CSE574 Project Proposal

Topic

 

Extracted Information Verification

 

Member

 

Peng Dai

 

Objective

 

One annoying problem of automatic information extraction software, such as KYLIN, is that sometimes the attribute and value pairs extracted are inconsistent with human typed values. There are two explanations to this phenomenon. One is that, one side is incorrect. Either there is an error in the value provided by human, or the extraction software failed to get the correct one. The other is that, both are correct but in different format. For example, there are different gauge systems, so that 100km/h can be seen as equivalence to 60mph. The goal of this project is to improve the performance of KYLIN by means of information verification.

 

Plan

 

REALM is an unsupervised extraction verification system. Its input is a set of extraction tuples. REALM verifies the correctness of each extraction by using some machine learning techniques, and outputs the same set of tuples, but sorted according to its confidence on their correctness. Our first method of information verification is to pipeline KYLIN and REALM, with the consideration that the combination of two smart IE systems can refine the results than using only KYLIN.

 

Web is our natural repository, so we can mine the web for answer. Our another option is to first generate queries by combining the feature name and the inconsistent feature values as different input to powerful search engines such as google or yahoo. Then we use the computed mutual information between the feature and value to judge the correctness of the information.

 

In our experiments, we are going to compare the precision/recall performance of the new system against KYLIN. We plan to use several categories in our experiments. We are interested in answering the following questions:

1)      Can KYLIN benefit from integrating REALM?

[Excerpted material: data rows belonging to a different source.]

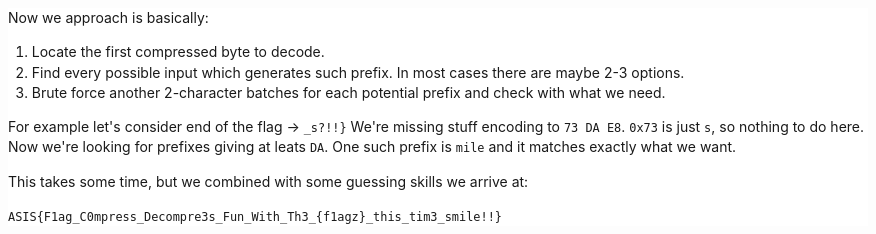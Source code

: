 Now we approach is basically:

1. Locate the first compressed byte to decode.
2. Find every possible input which generates such prefix. In most cases there are maybe 2-3 options.
3. Brute force another 2-character batches for each potential prefix and check with what we need.

For example let's consider end of the flag -> `_s?!!}`
We're missing stuff encoding to `73 DA E8`.
`0x73` is just `s`, so nothing to do here.
Now we're looking for prefixes giving at leats `DA`.
One such prefix is `mile` and it matches exactly what we want.

This takes some time, but we combined with some guessing skills we arrive at:

`ASIS{F1ag_C0mpress_Decompre3s_Fun_With_Th3_{f1agz}_this_tim3_smile!!}`
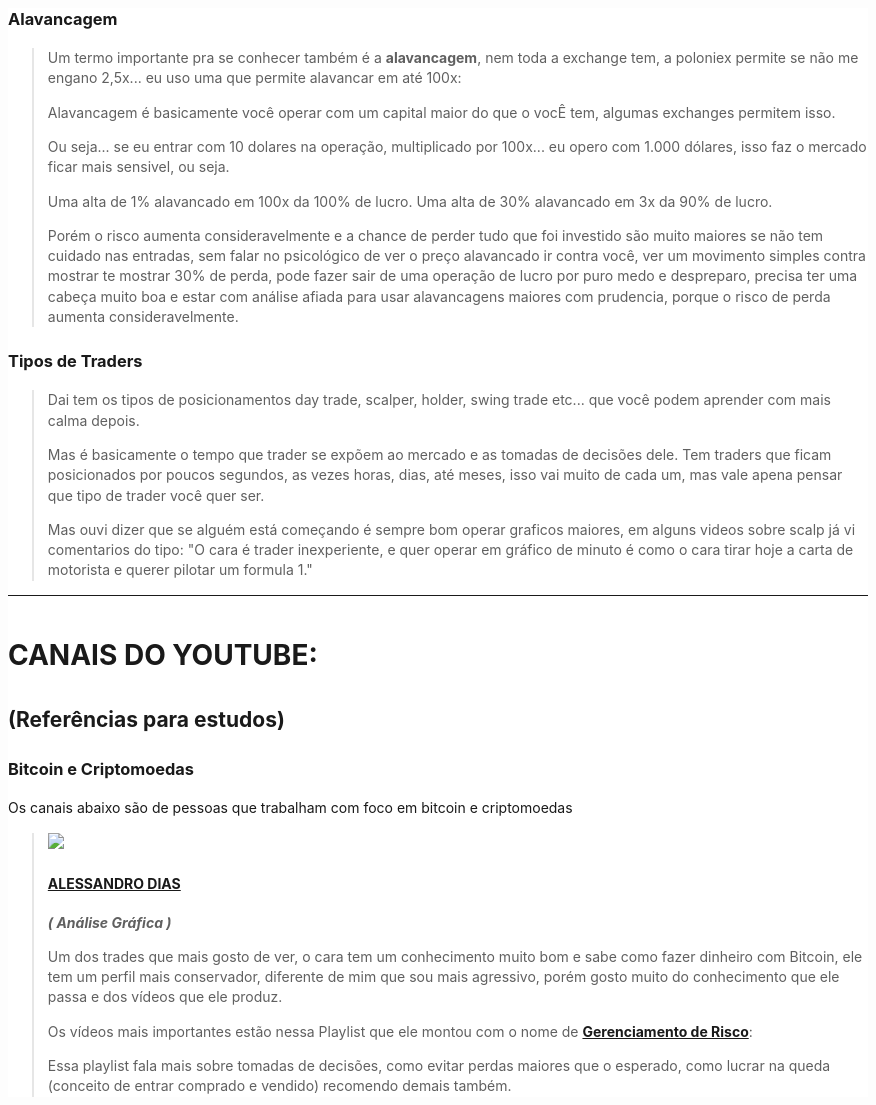 

### Alavancagem ###

> Um termo importante pra se conhecer também é a **alavancagem**, nem toda a exchange tem, a poloniex permite se não me engano 2,5x... eu uso uma que permite alavancar em até 100x:
> 
> Alavancagem é basicamente você operar com um capital maior do que o vocÊ tem, algumas exchanges permitem isso.
>
> Ou seja... se eu entrar com 10 dolares na operação, multiplicado por 100x... eu opero com 1.000 dólares, isso faz o mercado ficar mais sensivel, ou seja.
> 
> Uma alta de 1% alavancado em 100x da 100% de lucro.
> Uma alta de 30% alavancado em 3x da 90% de lucro.
> 
> Porém o risco aumenta consideravelmente e a chance de perder tudo que foi investido são muito maiores se não tem cuidado nas entradas, sem falar no psicológico de ver o preço alavancado ir contra você, ver um movimento simples contra mostrar te mostrar 30% de perda, pode fazer sair de uma operação de lucro por puro medo e despreparo, precisa ter uma cabeça muito boa e estar com análise afiada para usar alavancagens maiores com prudencia, porque o risco de perda aumenta consideravelmente.


### Tipos de Traders ###

> Dai tem os tipos de posicionamentos day trade, scalper, holder, swing trade etc... que você podem aprender com mais calma depois.
> 
> Mas é basicamente o tempo que trader se expõem ao mercado e as tomadas de decisões dele.
> Tem traders que ficam posicionados por poucos segundos, as vezes horas, dias, até meses, isso vai muito de cada um, mas vale apena pensar que tipo de trader você quer ser.
> 
> Mas ouvi dizer que se alguém está começando é sempre  bom operar graficos maiores, em alguns videos sobre scalp já vi comentarios do tipo: "O cara é trader inexperiente, e quer operar em gráfico de minuto é como o cara tirar hoje a carta de motorista e querer pilotar um formula 1."


----------

# **CANAIS DO YOUTUBE:**  
## (Referências para estudos) #
 

### **Bitcoin e Criptomoedas** ###
Os canais abaixo são de pessoas que trabalham com foco em bitcoin e criptomoedas

> ![](https://yt3.ggpht.com/-Lyga-xhAwqg/AAAAAAAAAAI/AAAAAAAAAAA/NzW6hu2f1KI/s288-c-k-no-mo-rj-c0xffffff/photo.jpg)
> #### **[ALESSANDRO DIAS](https://www.youtube.com/channel/UCjId-nDslP6E0KMmr-GoDuw)**  ####
> ***( Análise Gráfica )*** 
> 
> 
> 
> Um dos trades que mais gosto de ver, o cara tem um conhecimento muito bom e sabe como fazer dinheiro com Bitcoin, ele tem um perfil mais conservador, diferente de mim que sou mais agressivo, porém gosto muito do conhecimento que ele passa e dos vídeos que ele produz.
> 
> Os vídeos mais importantes estão nessa Playlist que ele montou com o nome de **[Gerenciamento de Risco](https://www.youtube.com/playlist?list=PLj-6o2Vsw5Uam1KtYUFJN5xNMHfhScR4U)**:
> 
> 
> Essa playlist fala mais sobre tomadas de decisões, como evitar perdas maiores que o esperado, como lucrar na queda (conceito de entrar comprado e vendido) recomendo demais também.   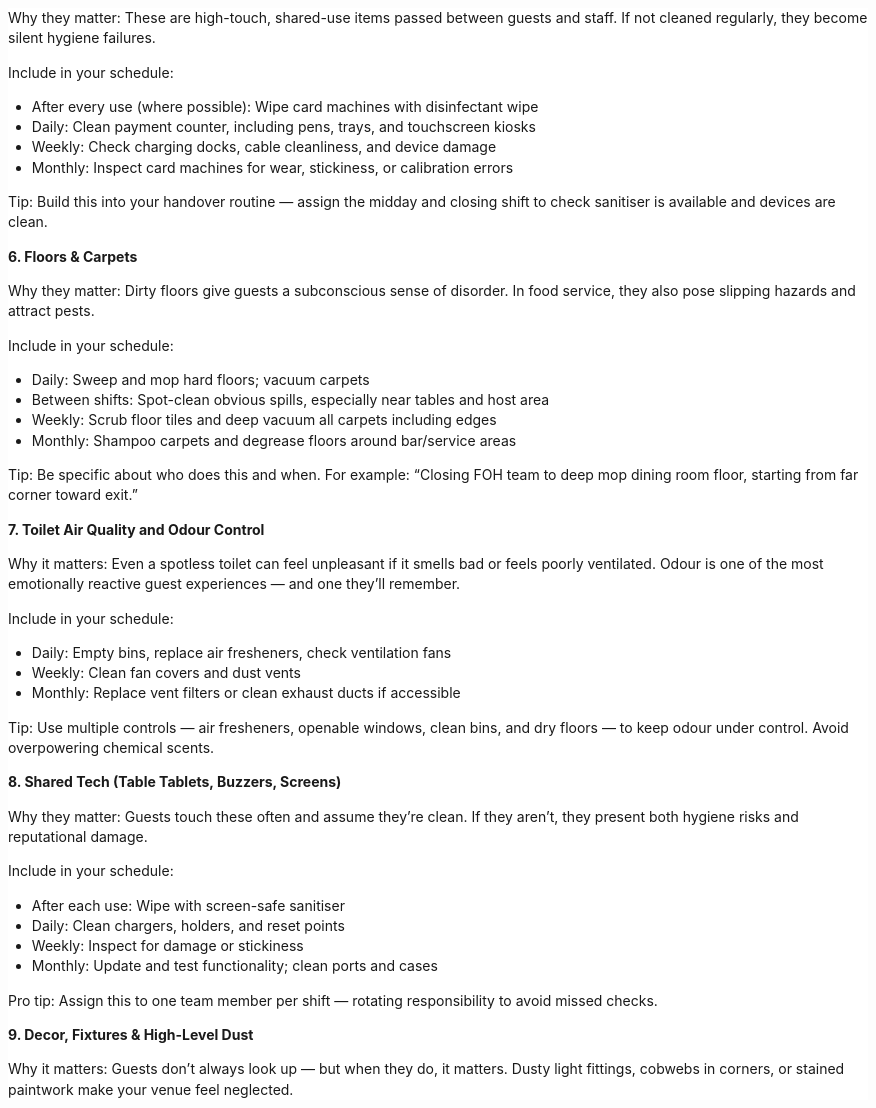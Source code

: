  Why they matter: These are high-touch, shared-use items passed between guests and staff. If not cleaned regularly, they become silent hygiene failures.

 Include in your schedule:

 - After every use (where possible): Wipe card machines with disinfectant wipe
- Daily: Clean payment counter, including pens, trays, and touchscreen kiosks
- Weekly: Check charging docks, cable cleanliness, and device damage
- Monthly: Inspect card machines for wear, stickiness, or calibration errors

 Tip: Build this into your handover routine — assign the midday and closing shift to check sanitiser is available and devices are clean.

 **6. Floors &amp; Carpets**

 Why they matter: Dirty floors give guests a subconscious sense of disorder. In food service, they also pose slipping hazards and attract pests.

 Include in your schedule:

 - Daily: Sweep and mop hard floors; vacuum carpets
- Between shifts: Spot-clean obvious spills, especially near tables and host area
- Weekly: Scrub floor tiles and deep vacuum all carpets including edges
- Monthly: Shampoo carpets and degrease floors around bar/service areas

 Tip: Be specific about who does this and when. For example: “Closing FOH team to deep mop dining room floor, starting from far corner toward exit.”

 **7. Toilet Air Quality and Odour Control**

 Why it matters: Even a spotless toilet can feel unpleasant if it smells bad or feels poorly ventilated. Odour is one of the most emotionally reactive guest experiences — and one they’ll remember.

 Include in your schedule:

 - Daily: Empty bins, replace air fresheners, check ventilation fans
- Weekly: Clean fan covers and dust vents
- Monthly: Replace vent filters or clean exhaust ducts if accessible

 Tip: Use multiple controls — air fresheners, openable windows, clean bins, and dry floors — to keep odour under control. Avoid overpowering chemical scents.

 **8. Shared Tech (Table Tablets, Buzzers, Screens)**

 Why they matter: Guests touch these often and assume they’re clean. If they aren’t, they present both hygiene risks and reputational damage.

 Include in your schedule:

 - After each use: Wipe with screen-safe sanitiser
- Daily: Clean chargers, holders, and reset points
- Weekly: Inspect for damage or stickiness
- Monthly: Update and test functionality; clean ports and cases

 Pro tip: Assign this to one team member per shift — rotating responsibility to avoid missed checks.

 **9. Decor, Fixtures &amp; High-Level Dust**

 Why it matters: Guests don’t always look up — but when they do, it matters. Dusty light fittings, cobwebs in corners, or stained paintwork make your venue feel neglected.
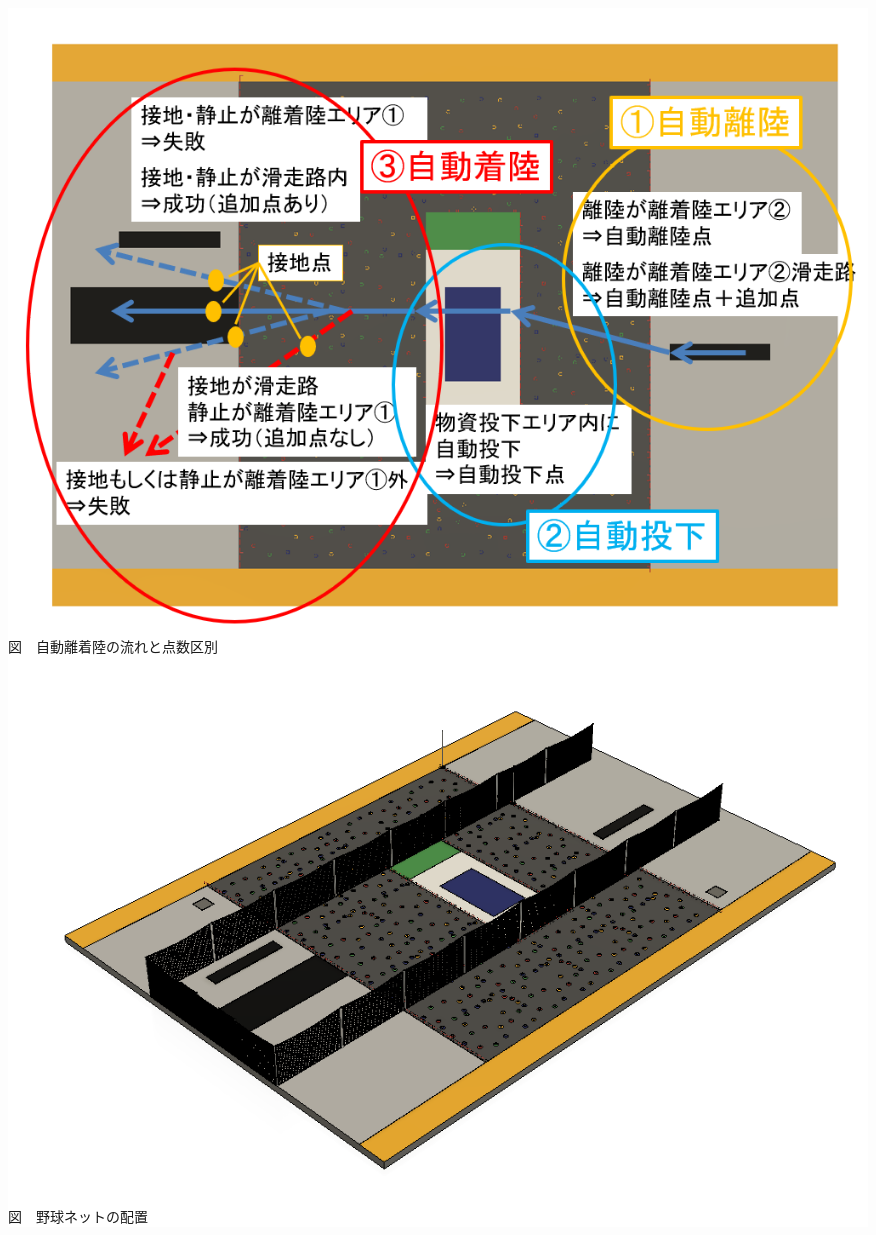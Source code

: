 ![](images/missions/missions-自動離着陸ミッション図解-20Fl.png)  
図　自動離着陸の流れと点数区別

![](images/field/field-自動操縦部門自動離着陸競技エリア-20Fl.png)  
図　野球ネットの配置  
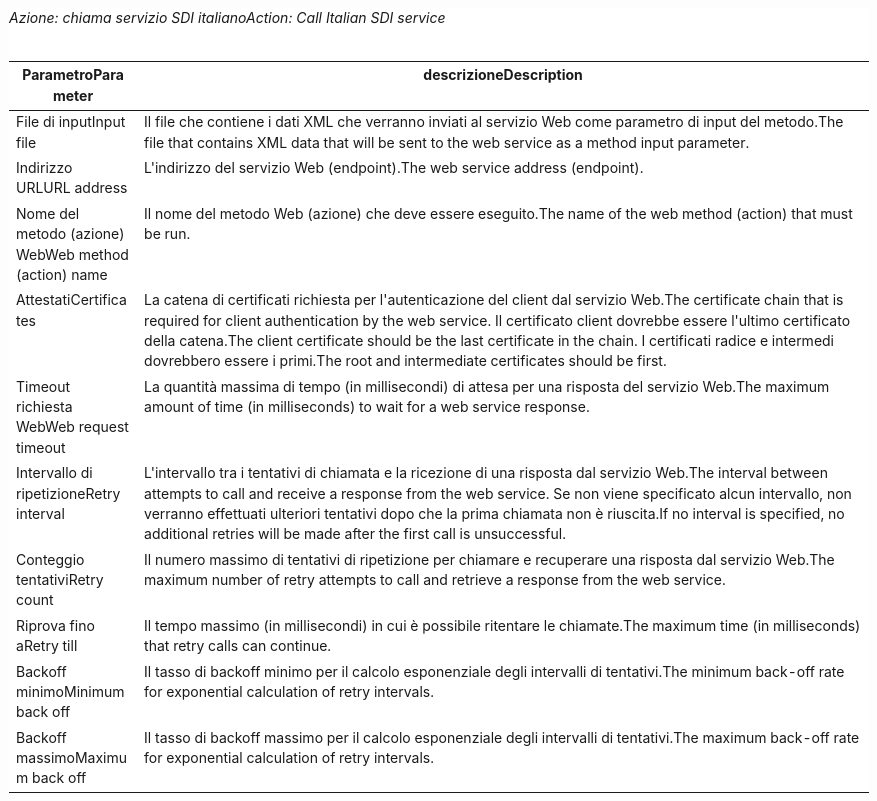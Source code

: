 ###### <a name="action-call-italian-sdi-service"></a><span data-ttu-id="51e5e-350">Azione: chiama servizio SDI italiano</span><span class="sxs-lookup"><span data-stu-id="51e5e-350">Action: Call Italian SDI service</span></span>

| <span data-ttu-id="51e5e-351">Parametro</span><span class="sxs-lookup"><span data-stu-id="51e5e-351">Parameter</span></span>                | <span data-ttu-id="51e5e-352">descrizione</span><span class="sxs-lookup"><span data-stu-id="51e5e-352">Description</span></span> |
|--------------------------|-------------|
| <span data-ttu-id="51e5e-353">File di input</span><span class="sxs-lookup"><span data-stu-id="51e5e-353">Input file</span></span>               | <span data-ttu-id="51e5e-354">Il file che contiene i dati XML che verranno inviati al servizio Web come parametro di input del metodo.</span><span class="sxs-lookup"><span data-stu-id="51e5e-354">The file that contains XML data that will be sent to the web service as a method input parameter.</span></span> |
| <span data-ttu-id="51e5e-355">Indirizzo URL</span><span class="sxs-lookup"><span data-stu-id="51e5e-355">URL address</span></span>              | <span data-ttu-id="51e5e-356">L'indirizzo del servizio Web (endpoint).</span><span class="sxs-lookup"><span data-stu-id="51e5e-356">The web service address (endpoint).</span></span> |
| <span data-ttu-id="51e5e-357">Nome del metodo (azione) Web</span><span class="sxs-lookup"><span data-stu-id="51e5e-357">Web method (action) name</span></span> | <span data-ttu-id="51e5e-358">Il nome del metodo Web (azione) che deve essere eseguito.</span><span class="sxs-lookup"><span data-stu-id="51e5e-358">The name of the web method (action) that must be run.</span></span> |
| <span data-ttu-id="51e5e-359">Attestati</span><span class="sxs-lookup"><span data-stu-id="51e5e-359">Certificates</span></span>             | <span data-ttu-id="51e5e-360">La catena di certificati richiesta per l'autenticazione del client dal servizio Web.</span><span class="sxs-lookup"><span data-stu-id="51e5e-360">The certificate chain that is required for client authentication by the web service.</span></span> <span data-ttu-id="51e5e-361">Il certificato client dovrebbe essere l'ultimo certificato della catena.</span><span class="sxs-lookup"><span data-stu-id="51e5e-361">The client certificate should be the last certificate in the chain.</span></span> <span data-ttu-id="51e5e-362">I certificati radice e intermedi dovrebbero essere i primi.</span><span class="sxs-lookup"><span data-stu-id="51e5e-362">The root and intermediate certificates should be first.</span></span> |
| <span data-ttu-id="51e5e-363">Timeout richiesta Web</span><span class="sxs-lookup"><span data-stu-id="51e5e-363">Web request timeout</span></span>      | <span data-ttu-id="51e5e-364">La quantità massima di tempo (in millisecondi) di attesa per una risposta del servizio Web.</span><span class="sxs-lookup"><span data-stu-id="51e5e-364">The maximum amount of time (in milliseconds) to wait for a web service response.</span></span> |
| <span data-ttu-id="51e5e-365">Intervallo di ripetizione</span><span class="sxs-lookup"><span data-stu-id="51e5e-365">Retry interval</span></span>           | <span data-ttu-id="51e5e-366">L'intervallo tra i tentativi di chiamata e la ricezione di una risposta dal servizio Web.</span><span class="sxs-lookup"><span data-stu-id="51e5e-366">The interval between attempts to call and receive a response from the web service.</span></span> <span data-ttu-id="51e5e-367">Se non viene specificato alcun intervallo, non verranno effettuati ulteriori tentativi dopo che la prima chiamata non è riuscita.</span><span class="sxs-lookup"><span data-stu-id="51e5e-367">If no interval is specified, no additional retries will be made after the first call is unsuccessful.</span></span> |
| <span data-ttu-id="51e5e-368">Conteggio tentativi</span><span class="sxs-lookup"><span data-stu-id="51e5e-368">Retry count</span></span>              | <span data-ttu-id="51e5e-369">Il numero massimo di tentativi di ripetizione per chiamare e recuperare una risposta dal servizio Web.</span><span class="sxs-lookup"><span data-stu-id="51e5e-369">The maximum number of retry attempts to call and retrieve a response from the web service.</span></span> |
| <span data-ttu-id="51e5e-370">Riprova fino a</span><span class="sxs-lookup"><span data-stu-id="51e5e-370">Retry till</span></span>               | <span data-ttu-id="51e5e-371">Il tempo massimo (in millisecondi) in cui è possibile ritentare le chiamate.</span><span class="sxs-lookup"><span data-stu-id="51e5e-371">The maximum time (in milliseconds) that retry calls can continue.</span></span> |
| <span data-ttu-id="51e5e-372">Backoff minimo</span><span class="sxs-lookup"><span data-stu-id="51e5e-372">Minimum back off</span></span>         | <span data-ttu-id="51e5e-373">Il tasso di backoff minimo per il calcolo esponenziale degli intervalli di tentativi.</span><span class="sxs-lookup"><span data-stu-id="51e5e-373">The minimum back-off rate for exponential calculation of retry intervals.</span></span> |
| <span data-ttu-id="51e5e-374">Backoff massimo</span><span class="sxs-lookup"><span data-stu-id="51e5e-374">Maximum back off</span></span>         | <span data-ttu-id="51e5e-375">Il tasso di backoff massimo per il calcolo esponenziale degli intervalli di tentativi.</span><span class="sxs-lookup"><span data-stu-id="51e5e-375">The maximum back-off rate for exponential calculation of retry intervals.</span></span> |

2)      What is the precision/recall of the combination system?

3)      If 1) is true, then under which category can KYLIN benefit the most? If 2) is not true, what is the reason?

 

Milestone 1: get familiar with KYLIN and REALM, pipeline the two systems

Milestone 2: evaluating the performance of the new system, learn tools on how to generate queries on search engines, research on mutual information topic

Final: experimentation, writing

Optional: make statistical analysis on query results